Remove cruft in matching loop for partial matches

There was a bit of unnecessary code left over from FlashText in the matching loop to handle partial token matches, which we don't have with PhraseMatcher.
2025-12-31 22:13:40 +03:00 · 2019-09-23 09:11:13 +02:00 · 2019-09-23 09:11:13 +02:00 · a7e9c0fd3e
commit a7e9c0fd3e
parent c38c330585
2 changed files with 45 additions and 46 deletions
--- a/spacy/matcher/phrasematcher.pyx
+++ b/spacy/matcher/phrasematcher.pyx
@ -184,56 +184,34 @@ cdef class PhraseMatcher:
            return matches
        current_dict = self.keyword_trie_dict
        start = 0
-        reset_current_dict = False
        idx = 0
        doc_array_len = len(doc_array)
        while idx < doc_array_len:
+            start = idx
            token = doc_array[idx]
-            # if end is present in current_dict
-            if self._terminal in current_dict or token in current_dict:
-                if self._terminal in current_dict:
-                    ent_ids = current_dict[self._terminal]
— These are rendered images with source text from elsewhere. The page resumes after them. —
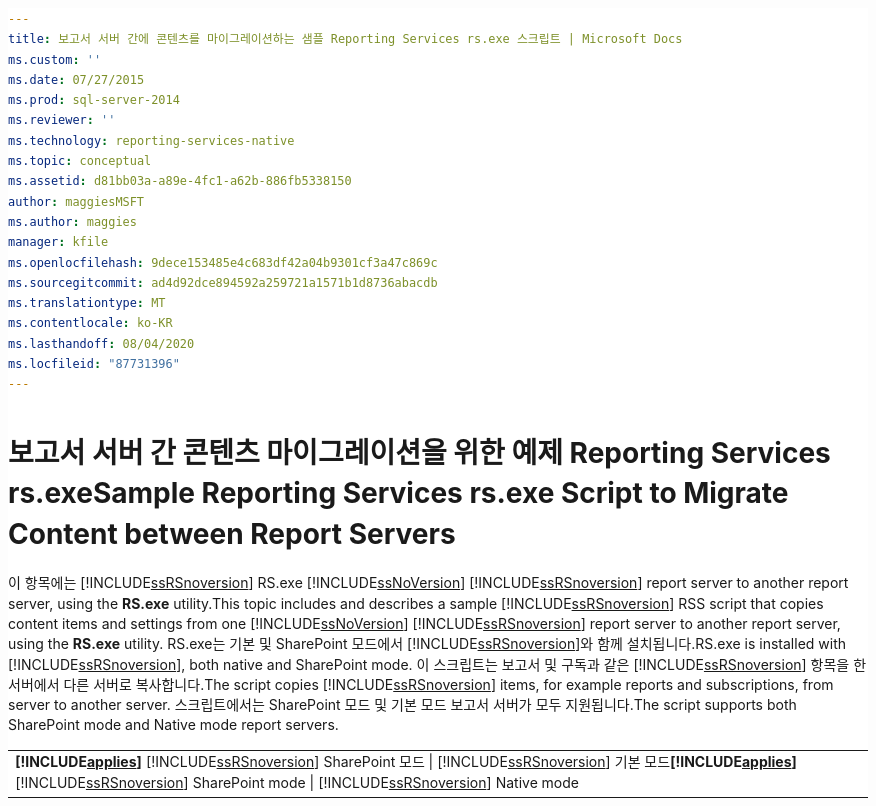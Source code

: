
 ```yaml
---
title: 보고서 서버 간에 콘텐츠를 마이그레이션하는 샘플 Reporting Services rs.exe 스크립트 | Microsoft Docs
ms.custom: ''
ms.date: 07/27/2015
ms.prod: sql-server-2014
ms.reviewer: ''
ms.technology: reporting-services-native
ms.topic: conceptual
ms.assetid: d81bb03a-a89e-4fc1-a62b-886fb5338150
author: maggiesMSFT
ms.author: maggies
manager: kfile
ms.openlocfilehash: 9dece153485e4c683df42a04b9301cf3a47c869c
ms.sourcegitcommit: ad4d92dce894592a259721a1571b1d8736abacdb
ms.translationtype: MT
ms.contentlocale: ko-KR
ms.lasthandoff: 08/04/2020
ms.locfileid: "87731396"
---
```

# <a name="sample-reporting-services-rsexe-script-to-migrate-content-between-report-servers"></a><span data-ttu-id="10961-102">보고서 서버 간 콘텐츠 마이그레이션을 위한 예제 Reporting Services rs.exe</span><span class="sxs-lookup"><span data-stu-id="10961-102">Sample Reporting Services rs.exe Script to Migrate Content between Report Servers</span></span>
  <span data-ttu-id="10961-103">이 항목에는 [!INCLUDE[ssRSnoversion](../../../includes/ssrsnoversion-md.md)] RS.exe [!INCLUDE[ssNoVersion](../../includes/ssnoversion-md.md)] [!INCLUDE[ssRSnoversion](../../../includes/ssrsnoversion-md.md)] report server to another report server, using the **RS.exe** utility.</span><span class="sxs-lookup"><span data-stu-id="10961-103">This topic includes and describes a sample [!INCLUDE[ssRSnoversion](../../../includes/ssrsnoversion-md.md)] RSS script that copies content items and settings from one [!INCLUDE[ssNoVersion](../../includes/ssnoversion-md.md)] [!INCLUDE[ssRSnoversion](../../../includes/ssrsnoversion-md.md)] report server to another report server, using the **RS.exe** utility.</span></span> <span data-ttu-id="10961-104">RS.exe는 기본 및 SharePoint 모드에서 [!INCLUDE[ssRSnoversion](../../../includes/ssrsnoversion-md.md)]와 함께 설치됩니다.</span><span class="sxs-lookup"><span data-stu-id="10961-104">RS.exe is installed with [!INCLUDE[ssRSnoversion](../../../includes/ssrsnoversion-md.md)], both native and SharePoint mode.</span></span> <span data-ttu-id="10961-105">이 스크립트는 보고서 및 구독과 같은 [!INCLUDE[ssRSnoversion](../../../includes/ssrsnoversion-md.md)] 항목을 한 서버에서 다른 서버로 복사합니다.</span><span class="sxs-lookup"><span data-stu-id="10961-105">The script copies [!INCLUDE[ssRSnoversion](../../../includes/ssrsnoversion-md.md)] items, for example reports and subscriptions, from server to another server.</span></span> <span data-ttu-id="10961-106">스크립트에서는 SharePoint 모드 및 기본 모드 보고서 서버가 모두 지원됩니다.</span><span class="sxs-lookup"><span data-stu-id="10961-106">The script supports both SharePoint mode and Native mode report servers.</span></span>  
  
||  
|-|  
|<span data-ttu-id="10961-107">**[!INCLUDE[applies](../../includes/applies-md.md)]** [!INCLUDE[ssRSnoversion](../../../includes/ssrsnoversion-md.md)] SharePoint 모드 &#124; [!INCLUDE[ssRSnoversion](../../../includes/ssrsnoversion-md.md)] 기본 모드</span><span class="sxs-lookup"><span data-stu-id="10961-107">**[!INCLUDE[applies](../../includes/applies-md.md)]**  [!INCLUDE[ssRSnoversion](../../../includes/ssrsnoversion-md.md)] SharePoint mode &#124; [!INCLUDE[ssRSnoversion](../../../includes/ssrsnoversion-md.md)] Native mode</span></span>|  
  
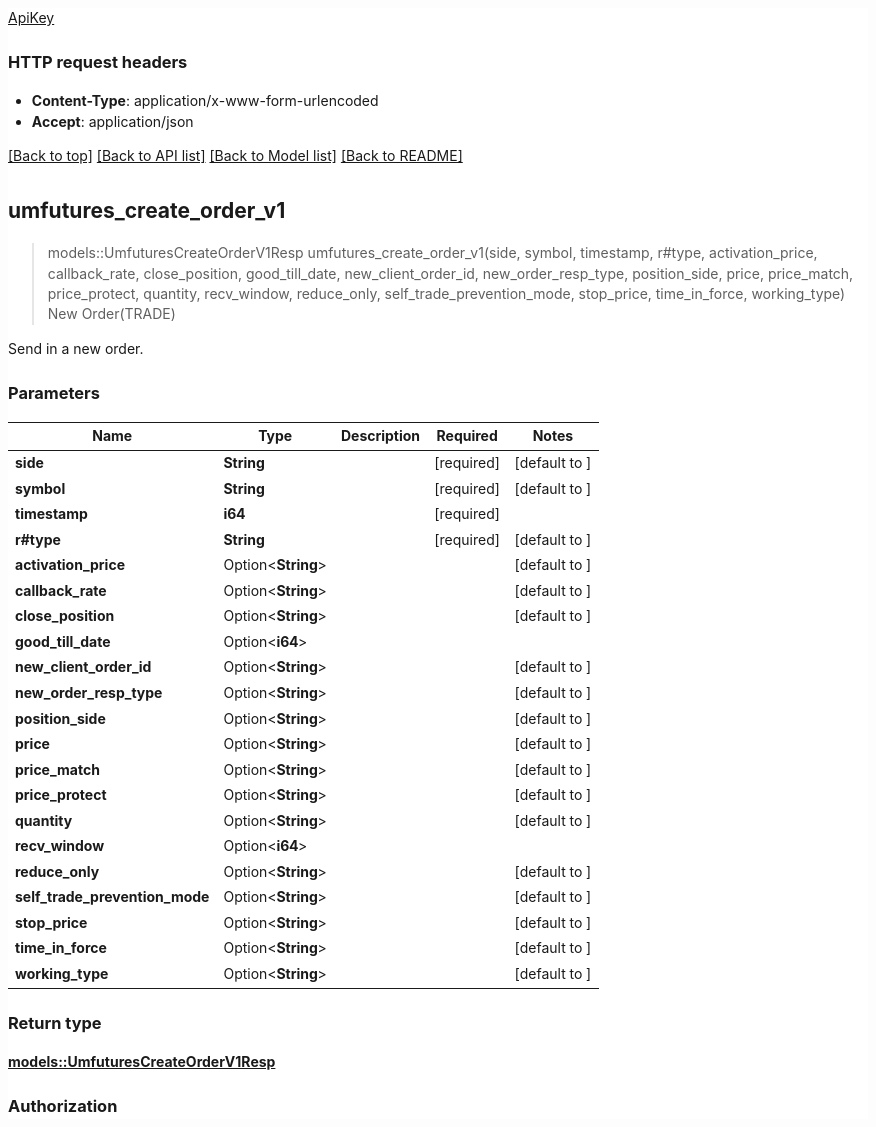 [ApiKey](../README.md#ApiKey)

### HTTP request headers

- **Content-Type**: application/x-www-form-urlencoded
- **Accept**: application/json

[[Back to top]](#) [[Back to API list]](../README.md#documentation-for-api-endpoints) [[Back to Model list]](../README.md#documentation-for-models) [[Back to README]](../README.md)


## umfutures_create_order_v1

> models::UmfuturesCreateOrderV1Resp umfutures_create_order_v1(side, symbol, timestamp, r#type, activation_price, callback_rate, close_position, good_till_date, new_client_order_id, new_order_resp_type, position_side, price, price_match, price_protect, quantity, recv_window, reduce_only, self_trade_prevention_mode, stop_price, time_in_force, working_type)
New Order(TRADE)

Send in a new order.

### Parameters


Name | Type | Description  | Required | Notes
------------- | ------------- | ------------- | ------------- | -------------
**side** | **String** |  | [required] |[default to ]
**symbol** | **String** |  | [required] |[default to ]
**timestamp** | **i64** |  | [required] |
**r#type** | **String** |  | [required] |[default to ]
**activation_price** | Option<**String**> |  |  |[default to ]
**callback_rate** | Option<**String**> |  |  |[default to ]
**close_position** | Option<**String**> |  |  |[default to ]
**good_till_date** | Option<**i64**> |  |  |
**new_client_order_id** | Option<**String**> |  |  |[default to ]
**new_order_resp_type** | Option<**String**> |  |  |[default to ]
**position_side** | Option<**String**> |  |  |[default to ]
**price** | Option<**String**> |  |  |[default to ]
**price_match** | Option<**String**> |  |  |[default to ]
**price_protect** | Option<**String**> |  |  |[default to ]
**quantity** | Option<**String**> |  |  |[default to ]
**recv_window** | Option<**i64**> |  |  |
**reduce_only** | Option<**String**> |  |  |[default to ]
**self_trade_prevention_mode** | Option<**String**> |  |  |[default to ]
**stop_price** | Option<**String**> |  |  |[default to ]
**time_in_force** | Option<**String**> |  |  |[default to ]
**working_type** | Option<**String**> |  |  |[default to ]

### Return type

[**models::UmfuturesCreateOrderV1Resp**](UmfuturesCreateOrderV1Resp.md)

### Authorization
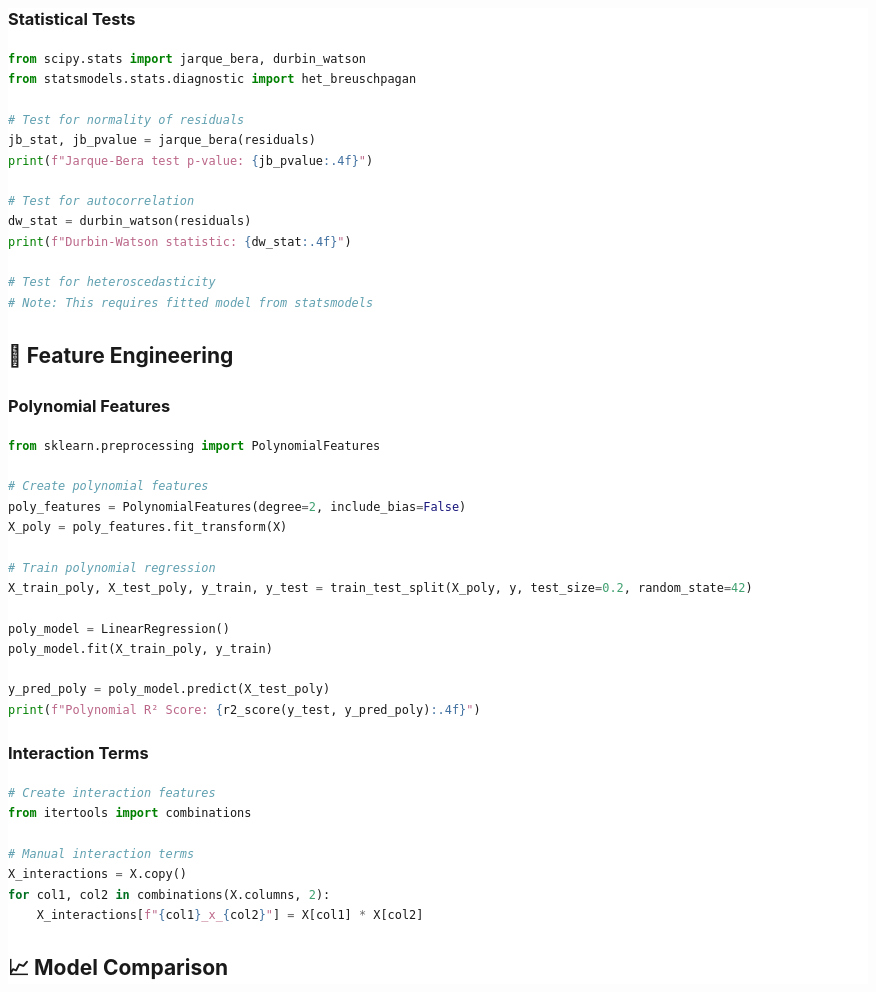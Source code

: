### Statistical Tests
```python
from scipy.stats import jarque_bera, durbin_watson
from statsmodels.stats.diagnostic import het_breuschpagan

# Test for normality of residuals
jb_stat, jb_pvalue = jarque_bera(residuals)
print(f"Jarque-Bera test p-value: {jb_pvalue:.4f}")

# Test for autocorrelation
dw_stat = durbin_watson(residuals)
print(f"Durbin-Watson statistic: {dw_stat:.4f}")

# Test for heteroscedasticity
# Note: This requires fitted model from statsmodels
```

## 🔧 Feature Engineering

### Polynomial Features
```python
from sklearn.preprocessing import PolynomialFeatures

# Create polynomial features
poly_features = PolynomialFeatures(degree=2, include_bias=False)
X_poly = poly_features.fit_transform(X)

# Train polynomial regression
X_train_poly, X_test_poly, y_train, y_test = train_test_split(X_poly, y, test_size=0.2, random_state=42)

poly_model = LinearRegression()
poly_model.fit(X_train_poly, y_train)

y_pred_poly = poly_model.predict(X_test_poly)
print(f"Polynomial R² Score: {r2_score(y_test, y_pred_poly):.4f}")
```

### Interaction Terms
```python
# Create interaction features
from itertools import combinations

# Manual interaction terms
X_interactions = X.copy()
for col1, col2 in combinations(X.columns, 2):
    X_interactions[f"{col1}_x_{col2}"] = X[col1] * X[col2]
```

## 📈 Model Comparison
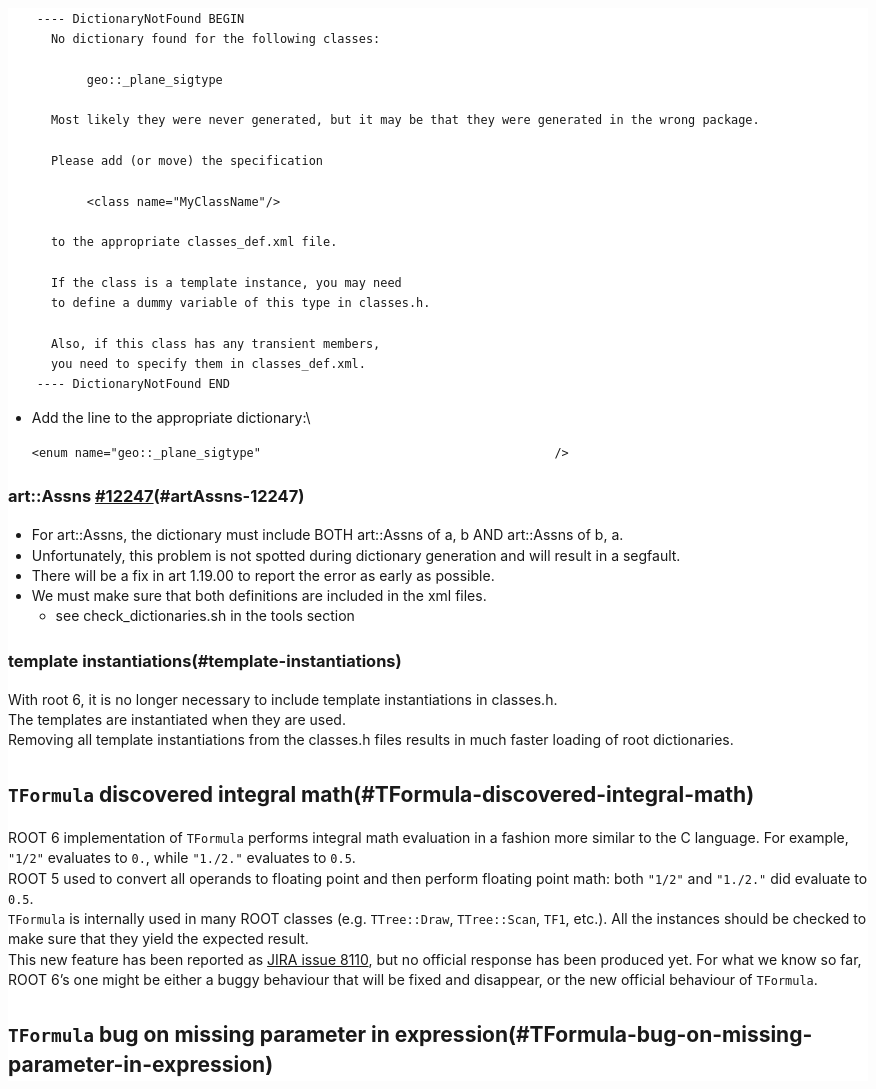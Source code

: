         ---- DictionaryNotFound BEGIN
          No dictionary found for the following classes:

               geo::_plane_sigtype

          Most likely they were never generated, but it may be that they were generated in the wrong package.

          Please add (or move) the specification

               <class name="MyClassName"/>

          to the appropriate classes_def.xml file.

          If the class is a template instance, you may need
          to define a dummy variable of this type in classes.h.

          Also, if this class has any transient members,
          you need to specify them in classes_def.xml.
        ---- DictionaryNotFound END

-   Add the line to the appropriate dictionary:\

        <enum name="geo::_plane_sigtype"                                         />

### art::Assns [\#12247](/redmine/issues/12247 "Bug: segfault on missing wrapper of Assns partner type (Closed)")(#artAssns-12247)

-   For art::Assns, the dictionary must include BOTH art::Assns of a, b AND art::Assns of b, a.
-   Unfortunately, this problem is not spotted during dictionary generation and will result in a segfault.
-   There will be a fix in art 1.19.00 to report the error as early as possible.
-   We must make sure that both definitions are included in the xml files.
    -   see check\_dictionaries.sh in the tools section

### template instantiations(#template-instantiations)

With root 6, it is no longer necessary to include template instantiations in classes.h. \
The templates are instantiated when they are used.\
Removing all template instantiations from the classes.h files results in much faster loading of root dictionaries.

`TFormula` discovered integral math(#TFormula-discovered-integral-math)
--------------------------------------------------------------------------

ROOT 6 implementation of `TFormula` performs integral math evaluation in a fashion more similar to the C language. For example, `"1/2"` evaluates to `0.`, while `"1./2."` evaluates to `0.5`.\
ROOT 5 used to convert all operands to floating point and then perform floating point math: both `"1/2"` and `"1./2."` did evaluate to `0.5`.\
`TFormula` is internally used in many ROOT classes (e.g. `TTree::Draw`, `TTree::Scan`, `TF1`, etc.). All the instances should be checked to make sure that they yield the expected result.\
This new feature has been reported as [JIRA issue 8110](https://sft.its.cern.ch/jira/browse/ROOT-8110), but no official response has been produced yet. For what we know so far, ROOT 6’s one might be either a buggy behaviour that will be fixed and disappear, or the new official behaviour of `TFormula`.

`TFormula` bug on missing parameter in expression(#TFormula-bug-on-missing-parameter-in-expression)
------------------------------------------------------------------------------------------------------
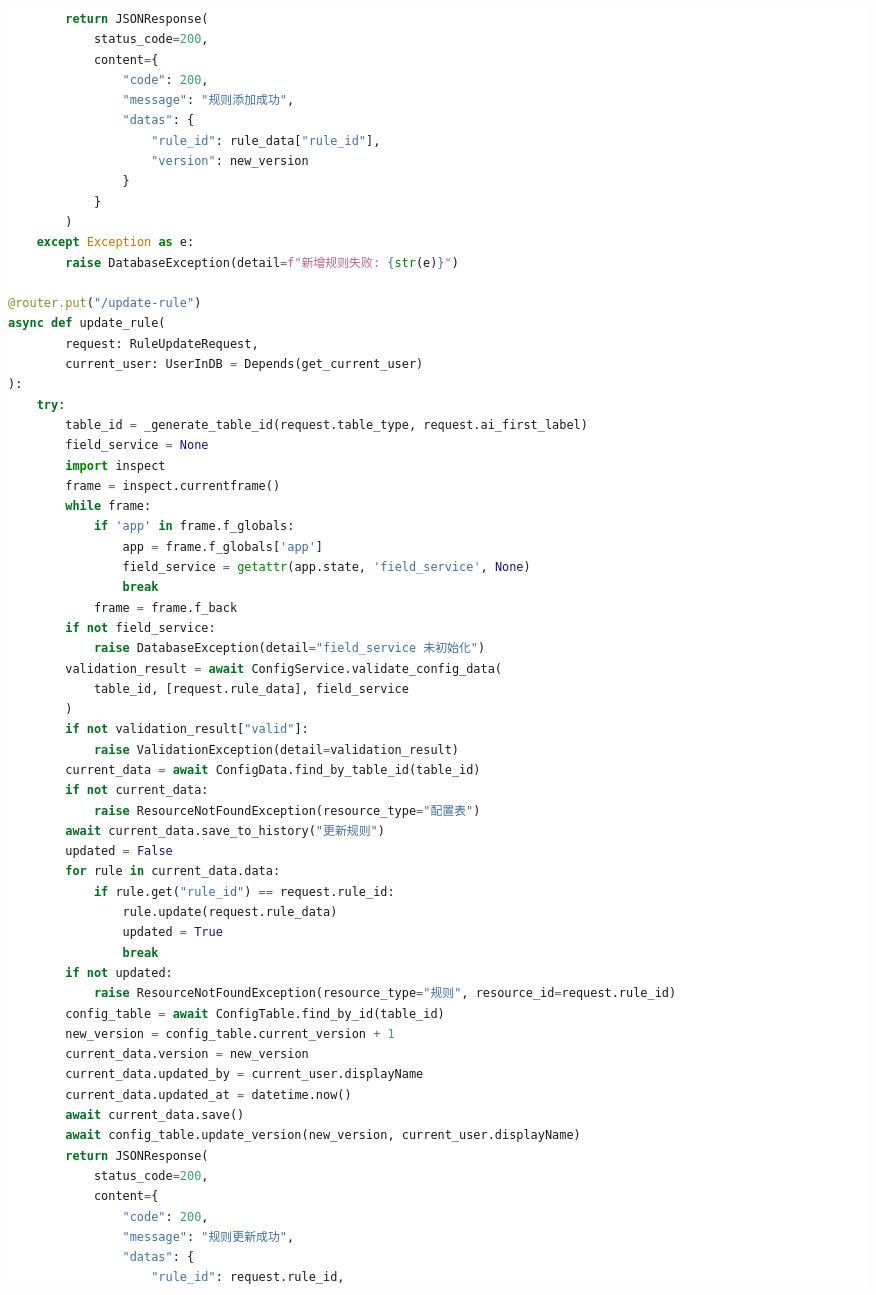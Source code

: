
 ```python
        return JSONResponse(
            status_code=200,
            content={
                "code": 200,
                "message": "规则添加成功",
                "datas": {
                    "rule_id": rule_data["rule_id"],
                    "version": new_version
                }
            }
        )
    except Exception as e:
        raise DatabaseException(detail=f"新增规则失败: {str(e)}")

@router.put("/update-rule")
async def update_rule(
        request: RuleUpdateRequest,
        current_user: UserInDB = Depends(get_current_user)
):
    try:
        table_id = _generate_table_id(request.table_type, request.ai_first_label)
        field_service = None
        import inspect
        frame = inspect.currentframe()
        while frame:
            if 'app' in frame.f_globals:
                app = frame.f_globals['app']
                field_service = getattr(app.state, 'field_service', None)
                break
            frame = frame.f_back
        if not field_service:
            raise DatabaseException(detail="field_service 未初始化")
        validation_result = await ConfigService.validate_config_data(
            table_id, [request.rule_data], field_service
        )
        if not validation_result["valid"]:
            raise ValidationException(detail=validation_result)
        current_data = await ConfigData.find_by_table_id(table_id)
        if not current_data:
            raise ResourceNotFoundException(resource_type="配置表")
        await current_data.save_to_history("更新规则")
        updated = False
        for rule in current_data.data:
            if rule.get("rule_id") == request.rule_id:
                rule.update(request.rule_data)
                updated = True
                break
        if not updated:
            raise ResourceNotFoundException(resource_type="规则", resource_id=request.rule_id)
        config_table = await ConfigTable.find_by_id(table_id)
        new_version = config_table.current_version + 1
        current_data.version = new_version
        current_data.updated_by = current_user.displayName
        current_data.updated_at = datetime.now()
        await current_data.save()
        await config_table.update_version(new_version, current_user.displayName)
        return JSONResponse(
            status_code=200,
            content={
                "code": 200,
                "message": "规则更新成功",
                "datas": {
                    "rule_id": request.rule_id,
```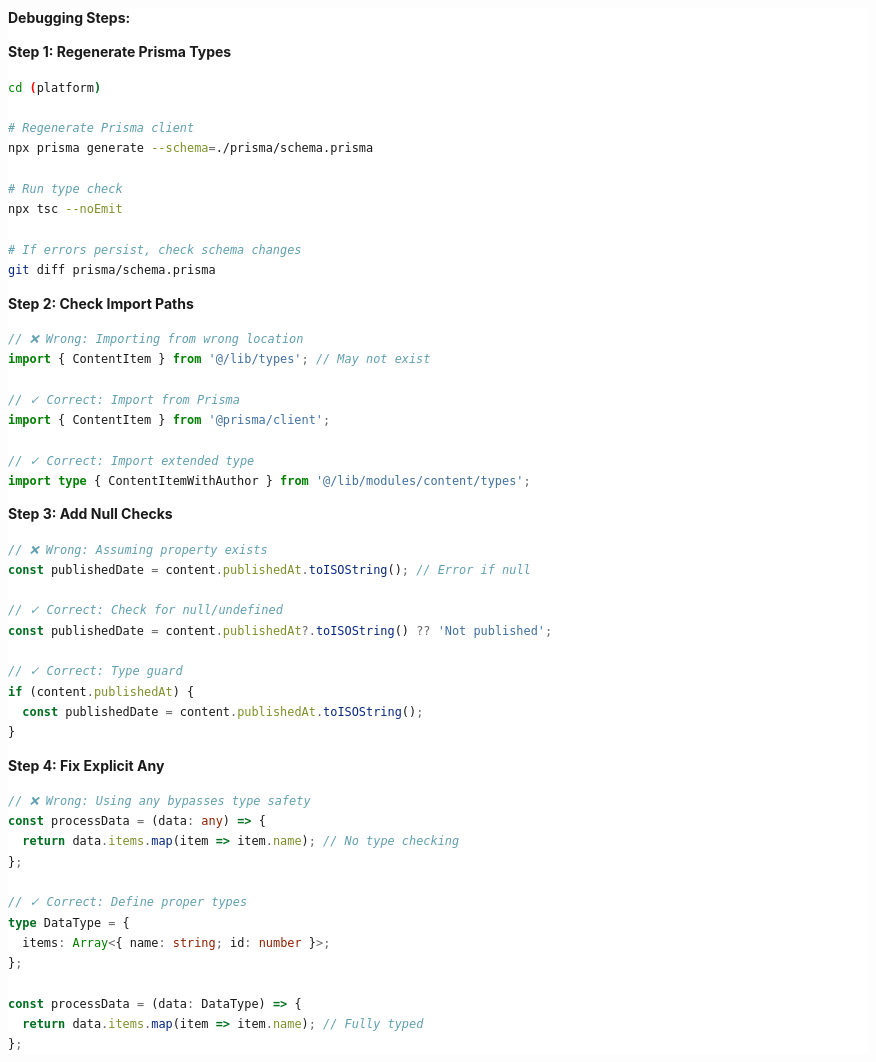**Debugging Steps:**

**Step 1: Regenerate Prisma Types**
```bash
cd (platform)

# Regenerate Prisma client
npx prisma generate --schema=./prisma/schema.prisma

# Run type check
npx tsc --noEmit

# If errors persist, check schema changes
git diff prisma/schema.prisma
```

**Step 2: Check Import Paths**
```typescript
// ❌ Wrong: Importing from wrong location
import { ContentItem } from '@/lib/types'; // May not exist

// ✓ Correct: Import from Prisma
import { ContentItem } from '@prisma/client';

// ✓ Correct: Import extended type
import type { ContentItemWithAuthor } from '@/lib/modules/content/types';
```

**Step 3: Add Null Checks**
```typescript
// ❌ Wrong: Assuming property exists
const publishedDate = content.publishedAt.toISOString(); // Error if null

// ✓ Correct: Check for null/undefined
const publishedDate = content.publishedAt?.toISOString() ?? 'Not published';

// ✓ Correct: Type guard
if (content.publishedAt) {
  const publishedDate = content.publishedAt.toISOString();
}
```

**Step 4: Fix Explicit Any**
```typescript
// ❌ Wrong: Using any bypasses type safety
const processData = (data: any) => {
  return data.items.map(item => item.name); // No type checking
};

// ✓ Correct: Define proper types
type DataType = {
  items: Array<{ name: string; id: number }>;
};

const processData = (data: DataType) => {
  return data.items.map(item => item.name); // Fully typed
};
```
-                    for ent_id in ent_ids:
-                        matches.append((self.vocab.strings[ent_id], start, idx))
-
-                # look for longer sequences from this position
-                if token in current_dict:
-                    current_dict_continued = current_dict[token]
-
-                    idy = idx + 1
-                    while idy < doc_array_len:
-                        inner_token = doc_array[idy]
-                        if self._terminal in current_dict_continued:
-                            ent_ids = current_dict_continued[self._terminal]
-                            for ent_id in ent_ids:
-                                matches.append((self.vocab.strings[ent_id], start, idy))
-                        if inner_token in current_dict_continued:
-                            current_dict_continued = current_dict_continued[inner_token]
-                        else:
-                            break
+            # look for sequences from this position
+            if token in current_dict:
+                current_dict_continued = current_dict[token]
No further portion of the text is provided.